____ GIVEN RECORDS
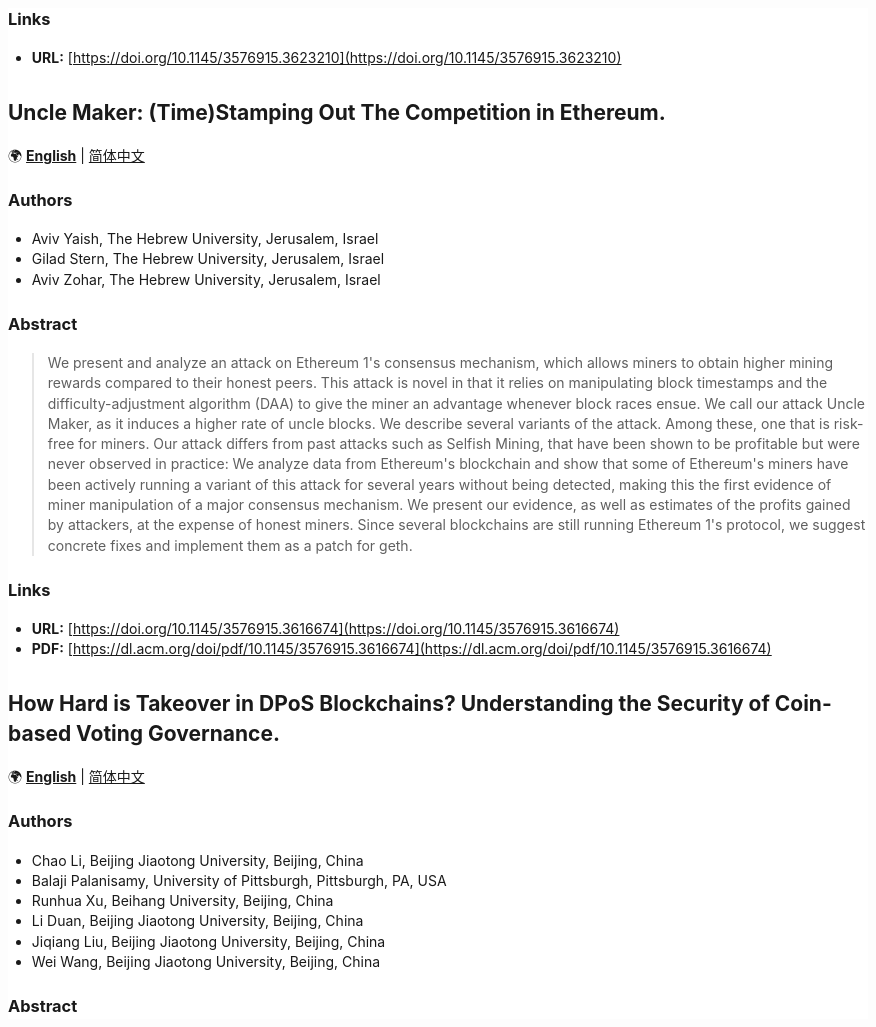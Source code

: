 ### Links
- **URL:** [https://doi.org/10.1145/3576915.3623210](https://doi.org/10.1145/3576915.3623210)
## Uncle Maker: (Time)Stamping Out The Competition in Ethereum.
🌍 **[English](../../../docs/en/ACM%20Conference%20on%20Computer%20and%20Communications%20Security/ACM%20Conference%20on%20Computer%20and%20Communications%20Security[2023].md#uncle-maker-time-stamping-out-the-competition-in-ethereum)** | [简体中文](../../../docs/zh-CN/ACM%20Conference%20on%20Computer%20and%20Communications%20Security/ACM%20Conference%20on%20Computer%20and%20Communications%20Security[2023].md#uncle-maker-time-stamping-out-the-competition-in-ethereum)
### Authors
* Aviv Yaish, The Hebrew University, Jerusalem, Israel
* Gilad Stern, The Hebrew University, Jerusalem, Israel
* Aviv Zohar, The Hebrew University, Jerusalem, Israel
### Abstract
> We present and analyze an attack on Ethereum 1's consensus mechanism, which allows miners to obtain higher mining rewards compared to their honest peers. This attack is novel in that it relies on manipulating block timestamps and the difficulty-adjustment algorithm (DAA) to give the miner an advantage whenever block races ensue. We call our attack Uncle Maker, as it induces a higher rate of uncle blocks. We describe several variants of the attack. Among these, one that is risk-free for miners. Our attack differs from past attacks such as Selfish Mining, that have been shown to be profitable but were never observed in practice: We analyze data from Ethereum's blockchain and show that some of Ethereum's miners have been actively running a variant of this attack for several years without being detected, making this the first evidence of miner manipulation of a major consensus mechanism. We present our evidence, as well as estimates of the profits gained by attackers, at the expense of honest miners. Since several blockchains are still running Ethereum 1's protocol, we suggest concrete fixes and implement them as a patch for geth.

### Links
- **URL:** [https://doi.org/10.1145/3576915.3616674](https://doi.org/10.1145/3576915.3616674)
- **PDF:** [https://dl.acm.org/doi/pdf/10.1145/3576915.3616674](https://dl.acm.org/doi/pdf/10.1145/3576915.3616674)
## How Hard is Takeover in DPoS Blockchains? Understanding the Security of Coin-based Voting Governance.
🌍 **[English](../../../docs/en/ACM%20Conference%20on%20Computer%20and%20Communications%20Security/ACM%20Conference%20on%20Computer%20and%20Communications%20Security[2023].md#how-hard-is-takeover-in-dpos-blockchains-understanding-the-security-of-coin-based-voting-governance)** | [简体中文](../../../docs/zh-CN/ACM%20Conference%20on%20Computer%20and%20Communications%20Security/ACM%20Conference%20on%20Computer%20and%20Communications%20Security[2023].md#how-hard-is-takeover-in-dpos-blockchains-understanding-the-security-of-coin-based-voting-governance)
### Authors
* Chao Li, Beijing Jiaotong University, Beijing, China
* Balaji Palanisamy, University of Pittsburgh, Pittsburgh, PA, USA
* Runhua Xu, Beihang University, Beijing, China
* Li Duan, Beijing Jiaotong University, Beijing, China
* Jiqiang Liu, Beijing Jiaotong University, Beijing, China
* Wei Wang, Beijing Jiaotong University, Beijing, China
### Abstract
________
____ GIVEN RECORDS
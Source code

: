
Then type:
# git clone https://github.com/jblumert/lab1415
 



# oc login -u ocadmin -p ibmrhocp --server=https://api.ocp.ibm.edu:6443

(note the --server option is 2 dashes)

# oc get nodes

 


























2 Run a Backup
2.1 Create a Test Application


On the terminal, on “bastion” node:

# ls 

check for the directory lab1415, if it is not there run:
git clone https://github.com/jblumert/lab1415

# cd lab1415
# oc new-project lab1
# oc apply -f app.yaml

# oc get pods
________
____ GIVEN RECORDS
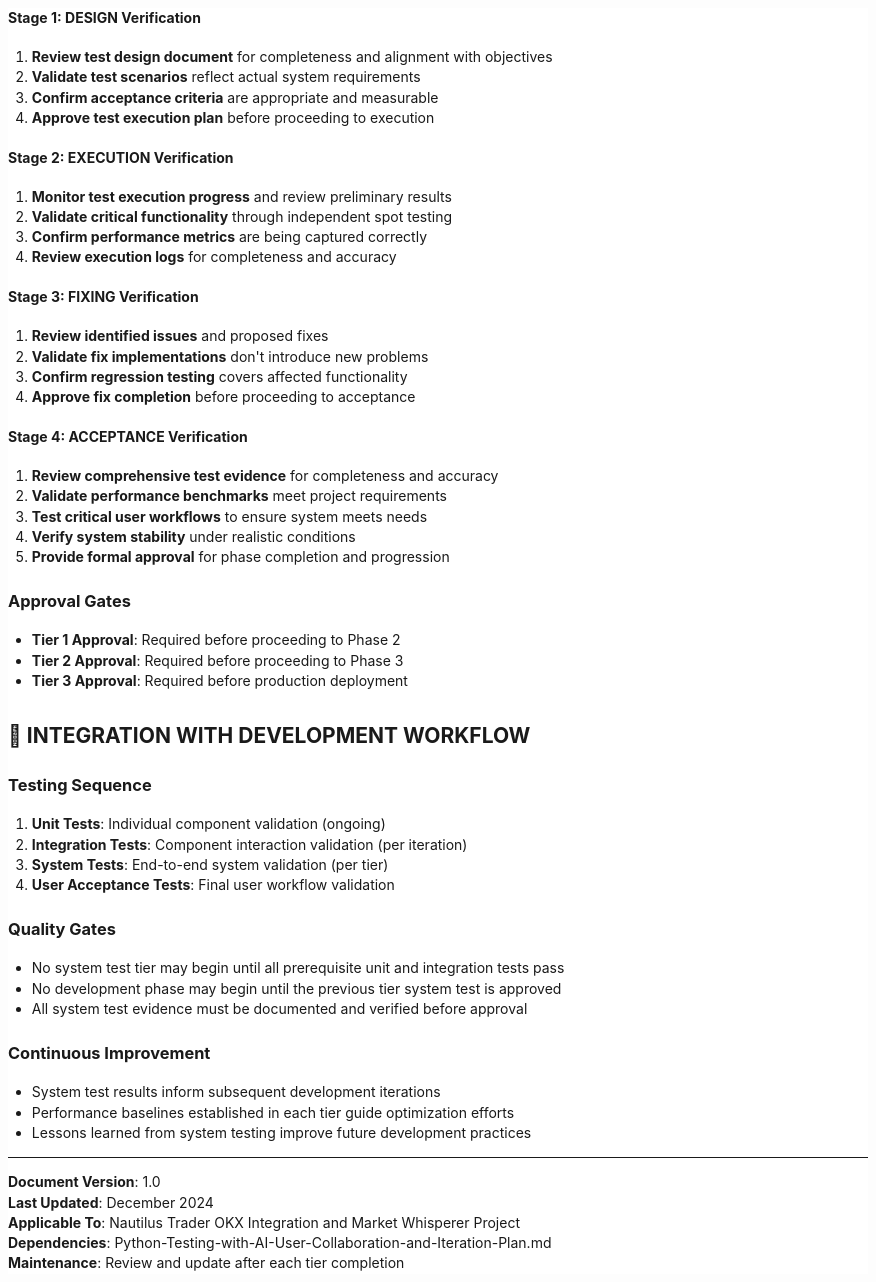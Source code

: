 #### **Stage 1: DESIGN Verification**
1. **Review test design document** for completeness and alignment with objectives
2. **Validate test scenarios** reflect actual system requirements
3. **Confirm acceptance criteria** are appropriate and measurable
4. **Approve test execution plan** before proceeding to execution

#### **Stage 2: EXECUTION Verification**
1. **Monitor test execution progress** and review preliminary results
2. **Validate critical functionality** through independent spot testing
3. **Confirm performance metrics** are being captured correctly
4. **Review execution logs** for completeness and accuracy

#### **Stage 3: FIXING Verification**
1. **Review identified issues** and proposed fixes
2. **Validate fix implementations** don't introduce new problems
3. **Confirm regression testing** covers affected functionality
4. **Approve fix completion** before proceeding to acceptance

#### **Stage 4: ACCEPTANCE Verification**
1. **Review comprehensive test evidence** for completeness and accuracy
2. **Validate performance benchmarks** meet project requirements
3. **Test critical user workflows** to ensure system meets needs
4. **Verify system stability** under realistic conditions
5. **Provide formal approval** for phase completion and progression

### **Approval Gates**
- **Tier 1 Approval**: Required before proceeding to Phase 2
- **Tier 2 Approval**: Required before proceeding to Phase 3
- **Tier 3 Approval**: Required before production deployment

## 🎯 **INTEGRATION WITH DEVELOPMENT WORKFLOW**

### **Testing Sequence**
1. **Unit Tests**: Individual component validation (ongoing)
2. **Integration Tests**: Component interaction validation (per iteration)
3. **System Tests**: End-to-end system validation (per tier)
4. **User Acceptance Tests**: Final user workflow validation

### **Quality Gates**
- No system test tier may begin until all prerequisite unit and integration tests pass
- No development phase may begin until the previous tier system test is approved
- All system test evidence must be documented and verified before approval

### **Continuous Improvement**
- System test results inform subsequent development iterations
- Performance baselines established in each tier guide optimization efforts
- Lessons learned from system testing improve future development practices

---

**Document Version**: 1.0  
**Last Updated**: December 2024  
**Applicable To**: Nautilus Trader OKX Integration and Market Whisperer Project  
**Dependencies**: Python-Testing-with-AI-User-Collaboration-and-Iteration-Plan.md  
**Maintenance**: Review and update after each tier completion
________
• PROMPT
For the lines above, output exactly those from the line containing "- System test" through the line containing "each tier completion", and skip the others.

• SOLUTION TO THIS TASK
- System test results inform subsequent development iterations
- Performance baselines established in each tier guide optimization efforts
- Lessons learned from system testing improve future development practices

---

**Document Version**: 1.0  
**Last Updated**: December 2024  
**Applicable To**: Nautilus Trader OKX Integration and Market Whisperer Project  
**Dependencies**: Python-Testing-with-AI-User-Collaboration-and-Iteration-Plan.md  
**Maintenance**: Review and update after each tier completion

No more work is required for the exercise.